TASK TO CARRY OUT: All entries, exactly as written, should be output again.

TASK INPUT:
━━━━━━
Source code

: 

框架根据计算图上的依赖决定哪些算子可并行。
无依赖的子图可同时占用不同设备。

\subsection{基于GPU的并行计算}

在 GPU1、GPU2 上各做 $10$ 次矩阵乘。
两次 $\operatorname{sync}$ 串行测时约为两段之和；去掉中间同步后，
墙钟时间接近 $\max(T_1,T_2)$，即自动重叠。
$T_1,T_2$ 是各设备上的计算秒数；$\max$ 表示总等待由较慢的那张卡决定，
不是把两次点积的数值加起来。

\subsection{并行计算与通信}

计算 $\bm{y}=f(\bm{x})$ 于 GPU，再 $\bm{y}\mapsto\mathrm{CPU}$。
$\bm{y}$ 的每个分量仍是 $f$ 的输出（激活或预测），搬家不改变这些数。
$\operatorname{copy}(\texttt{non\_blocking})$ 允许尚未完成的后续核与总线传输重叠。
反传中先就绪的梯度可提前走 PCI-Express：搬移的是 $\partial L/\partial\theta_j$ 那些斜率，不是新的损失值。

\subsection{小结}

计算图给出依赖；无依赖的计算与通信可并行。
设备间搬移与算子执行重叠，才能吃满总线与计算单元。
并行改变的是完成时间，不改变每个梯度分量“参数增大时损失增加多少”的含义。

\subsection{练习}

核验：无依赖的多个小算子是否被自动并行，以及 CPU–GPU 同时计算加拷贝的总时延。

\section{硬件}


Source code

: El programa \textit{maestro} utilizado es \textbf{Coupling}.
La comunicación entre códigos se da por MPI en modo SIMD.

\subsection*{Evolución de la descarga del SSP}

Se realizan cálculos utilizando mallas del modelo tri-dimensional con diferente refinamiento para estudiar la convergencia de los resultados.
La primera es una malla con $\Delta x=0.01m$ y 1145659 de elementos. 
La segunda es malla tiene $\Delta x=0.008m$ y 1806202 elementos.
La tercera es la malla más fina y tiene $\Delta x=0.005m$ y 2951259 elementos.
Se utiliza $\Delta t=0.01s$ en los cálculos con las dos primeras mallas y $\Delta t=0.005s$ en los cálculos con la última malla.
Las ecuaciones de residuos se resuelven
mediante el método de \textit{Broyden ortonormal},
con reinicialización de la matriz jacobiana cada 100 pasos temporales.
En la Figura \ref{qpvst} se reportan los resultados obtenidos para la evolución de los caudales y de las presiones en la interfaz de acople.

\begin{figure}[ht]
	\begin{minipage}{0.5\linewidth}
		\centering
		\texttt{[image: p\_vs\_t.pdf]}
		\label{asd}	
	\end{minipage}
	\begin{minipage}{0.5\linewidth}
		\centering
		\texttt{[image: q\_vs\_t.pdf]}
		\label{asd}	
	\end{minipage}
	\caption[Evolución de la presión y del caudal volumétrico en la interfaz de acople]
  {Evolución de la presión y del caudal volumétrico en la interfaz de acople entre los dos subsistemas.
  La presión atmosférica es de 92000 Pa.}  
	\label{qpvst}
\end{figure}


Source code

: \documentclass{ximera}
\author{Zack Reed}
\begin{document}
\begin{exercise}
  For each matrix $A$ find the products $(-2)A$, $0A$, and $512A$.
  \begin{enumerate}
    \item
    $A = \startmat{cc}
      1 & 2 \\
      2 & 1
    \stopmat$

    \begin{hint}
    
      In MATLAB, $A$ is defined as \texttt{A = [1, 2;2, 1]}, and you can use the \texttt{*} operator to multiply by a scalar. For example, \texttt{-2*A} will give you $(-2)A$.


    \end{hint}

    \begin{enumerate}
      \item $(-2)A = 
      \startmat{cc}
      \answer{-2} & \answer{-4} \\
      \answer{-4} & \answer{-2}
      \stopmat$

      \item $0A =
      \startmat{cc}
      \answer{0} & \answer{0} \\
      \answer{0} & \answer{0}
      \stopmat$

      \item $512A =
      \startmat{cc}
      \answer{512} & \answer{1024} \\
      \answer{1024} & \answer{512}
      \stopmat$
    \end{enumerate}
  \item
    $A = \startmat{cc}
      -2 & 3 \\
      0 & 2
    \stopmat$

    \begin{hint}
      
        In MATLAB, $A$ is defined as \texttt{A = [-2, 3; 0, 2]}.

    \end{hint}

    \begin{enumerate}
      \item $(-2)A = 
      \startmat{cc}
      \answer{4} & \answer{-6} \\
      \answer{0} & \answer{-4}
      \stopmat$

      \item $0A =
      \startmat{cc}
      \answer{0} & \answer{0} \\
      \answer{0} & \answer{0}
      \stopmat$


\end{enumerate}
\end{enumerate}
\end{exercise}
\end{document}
━━━━━━
SOLUTION:
Source code

: 

框架根据计算图上的依赖决定哪些算子可并行。
无依赖的子图可同时占用不同设备。

\subsection{基于GPU的并行计算}

在 GPU1、GPU2 上各做 $10$ 次矩阵乘。
两次 $\operatorname{sync}$ 串行测时约为两段之和；去掉中间同步后，
墙钟时间接近 $\max(T_1,T_2)$，即自动重叠。
$T_1,T_2$ 是各设备上的计算秒数；$\max$ 表示总等待由较慢的那张卡决定，
不是把两次点积的数值加起来。

\subsection{并行计算与通信}

计算 $\bm{y}=f(\bm{x})$ 于 GPU，再 $\bm{y}\mapsto\mathrm{CPU}$。
$\bm{y}$ 的每个分量仍是 $f$ 的输出（激活或预测），搬家不改变这些数。
$\operatorname{copy}(\texttt{non\_blocking})$ 允许尚未完成的后续核与总线传输重叠。
反传中先就绪的梯度可提前走 PCI-Express：搬移的是 $\partial L/\partial\theta_j$ 那些斜率，不是新的损失值。

\subsection{小结}

计算图给出依赖；无依赖的计算与通信可并行。
设备间搬移与算子执行重叠，才能吃满总线与计算单元。
并行改变的是完成时间，不改变每个梯度分量“参数增大时损失增加多少”的含义。

\subsection{练习}

核验：无依赖的多个小算子是否被自动并行，以及 CPU–GPU 同时计算加拷贝的总时延。

\section{硬件}


Source code

: El programa \textit{maestro} utilizado es \textbf{Coupling}.
La comunicación entre códigos se da por MPI en modo SIMD.

\subsection*{Evolución de la descarga del SSP}

Se realizan cálculos utilizando mallas del modelo tri-dimensional con diferente refinamiento para estudiar la convergencia de los resultados.
La primera es una malla con $\Delta x=0.01m$ y 1145659 de elementos. 
La segunda es malla tiene $\Delta x=0.008m$ y 1806202 elementos.
La tercera es la malla más fina y tiene $\Delta x=0.005m$ y 2951259 elementos.
Se utiliza $\Delta t=0.01s$ en los cálculos con las dos primeras mallas y $\Delta t=0.005s$ en los cálculos con la última malla.
Las ecuaciones de residuos se resuelven
mediante el método de \textit{Broyden ortonormal},
con reinicialización de la matriz jacobiana cada 100 pasos temporales.
En la Figura \ref{qpvst} se reportan los resultados obtenidos para la evolución de los caudales y de las presiones en la interfaz de acople.

\begin{figure}[ht]
	\begin{minipage}{0.5\linewidth}
		\centering
		\texttt{[image: p\_vs\_t.pdf]}
		\label{asd}	
	\end{minipage}
	\begin{minipage}{0.5\linewidth}
		\centering
		\texttt{[image: q\_vs\_t.pdf]}
		\label{asd}	
	\end{minipage}
	\caption[Evolución de la presión y del caudal volumétrico en la interfaz de acople]
  {Evolución de la presión y del caudal volumétrico en la interfaz de acople entre los dos subsistemas.
  La presión atmosférica es de 92000 Pa.}  
	\label{qpvst}
\end{figure}


Source code

: \documentclass{ximera}
\author{Zack Reed}
\begin{document}
\begin{exercise}
  For each matrix $A$ find the products $(-2)A$, $0A$, and $512A$.
  \begin{enumerate}
    \item
    $A = \startmat{cc}
      1 & 2 \\
      2 & 1
    \stopmat$

    \begin{hint}
    
      In MATLAB, $A$ is defined as \texttt{A = [1, 2;2, 1]}, and you can use the \texttt{*} operator to multiply by a scalar. For example, \texttt{-2*A} will give you $(-2)A$.


    \end{hint}

    \begin{enumerate}
      \item $(-2)A = 
      \startmat{cc}
      \answer{-2} & \answer{-4} \\
      \answer{-4} & \answer{-2}
      \stopmat$

      \item $0A =
      \startmat{cc}
      \answer{0} & \answer{0} \\
      \answer{0} & \answer{0}
      \stopmat$

      \item $512A =
      \startmat{cc}
      \answer{512} & \answer{1024} \\
      \answer{1024} & \answer{512}
      \stopmat$
    \end{enumerate}
  \item
    $A = \startmat{cc}
      -2 & 3 \\
      0 & 2
    \stopmat$

    \begin{hint}
      
        In MATLAB, $A$ is defined as \texttt{A = [-2, 3; 0, 2]}.

    \end{hint}

    \begin{enumerate}
      \item $(-2)A = 
      \startmat{cc}
      \answer{4} & \answer{-6} \\
      \answer{0} & \answer{-4}
      \stopmat$

      \item $0A =
      \startmat{cc}
      \answer{0} & \answer{0} \\
      \answer{0} & \answer{0}
      \stopmat$


\end{enumerate}
\end{enumerate}
\end{exercise}
\end{document}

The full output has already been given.